Question

A body is projected with a velocity \[{{V}_{1}}\] from the point A as shown in the figure. At the same time another body is projected vertically upwards from B with velocity \[{{V}_{2}}\]. The point B lies vertically below the highest point. For the bodies to collide \[\dfrac{{{V}_{2}}}{{{V}_{1}}}\] should be

A. 2
B. 0.5
C. \[\sqrt{\dfrac{3}{2}}\]
D. 1

Answer 1

Hint:In this question we have been asked to calculate the ratio of velocities of two bodies projected from Points A and B such that their paths intersect and they collide with each other. Now, we know that the particles will only collide when the body projected from point A reaches its maximum height above point B from where the other body is projected vertically upwards.
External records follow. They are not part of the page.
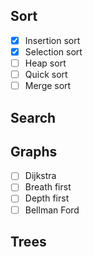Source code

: ## Sort
- [x]  Insertion sort
- [x]  Selection sort
- [ ]  Heap sort
- [ ]  Quick sort
- [ ]  Merge sort

## Search


## Graphs
- [ ]  Dijkstra
- [ ]  Breath first
- [ ]  Depth first
- [ ]  Bellman Ford

## Trees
Therefore, we will be using the equation of motion to solve this problem.

Complete answer:
As shown in the figure, the body from point A will collide with the particle projected vertically upward from point B, at the maximum height of the projectile, which is given to be above the point B. Now, we know that the vertical distance covered by both points will be equal.
Therefore, we will now calculate the vertical distance travelled by body projected from point A.
We know from equation of motion that,
\[S=ut+\dfrac{1}{2}a{{t}^{2}}\]
Therefore, the vertical distance i.e. distance along y axis will be given by,
\[{{S}_{y}}={{u}_{y}}t+\dfrac{1}{2}{{a}_{y}}{{t}^{2}}\]
Now, we know that for a body in projectile motion the velocity along Y-axis is given as \[{{u}_{y}}={{V}_{1}}\sin 30{}^\circ \], let us assume the maximum height is H
Therefore,
We get,
\[H={{V}_{1}}\sin 30{}^\circ t-\dfrac{1}{2}g{{t}^{2}}\] ……………. (1)
Now, the vertical distance travelled by body projected from point B
Therefore,
\[S=ut+\dfrac{1}{2}a{{t}^{2}}\]
After substituting values
We get,
\[H={{V}_{2}}t-\dfrac{1}{2}g{{t}^{2}}\] ………………. (2)
Now, from (1) and (2)
We can say,
\[{{V}_{1}}\sin 30{}^\circ t-\dfrac{1}{2}g{{t}^{2}}={{V}_{2}}t-\dfrac{1}{2}g{{t}^{2}}\]
Now, we know that if the bodies are to collide the time taken by both the bodies will be equal
Therefore, we can say,
\[{{V}_{1}}\sin 30{}^\circ ={{V}_{2}}\]
Therefore,
\[\dfrac{{{V}_{2}}}{{{V}_{1}}}=\sin 30{}^\circ \]
We know \[\sin 30{}^\circ =\dfrac{1}{2}=0.5\]
Therefore,
\[\dfrac{{{V}_{2}}}{{{V}_{1}}}=0.5\]
Therefore, the correct answer is option B.

Note:
When an object is thrown or projected at some angle with the horizontal, the motion of the object is known as projectile motion. The object is known as the projectile and the path followed by the projectile is known as trajectory. In projectile motion after the body is projected, the body is only subjected to gravitational force. Therefore, after reaching the maximum height in trajectory, the projectile starts descending in a downward curve under gravity.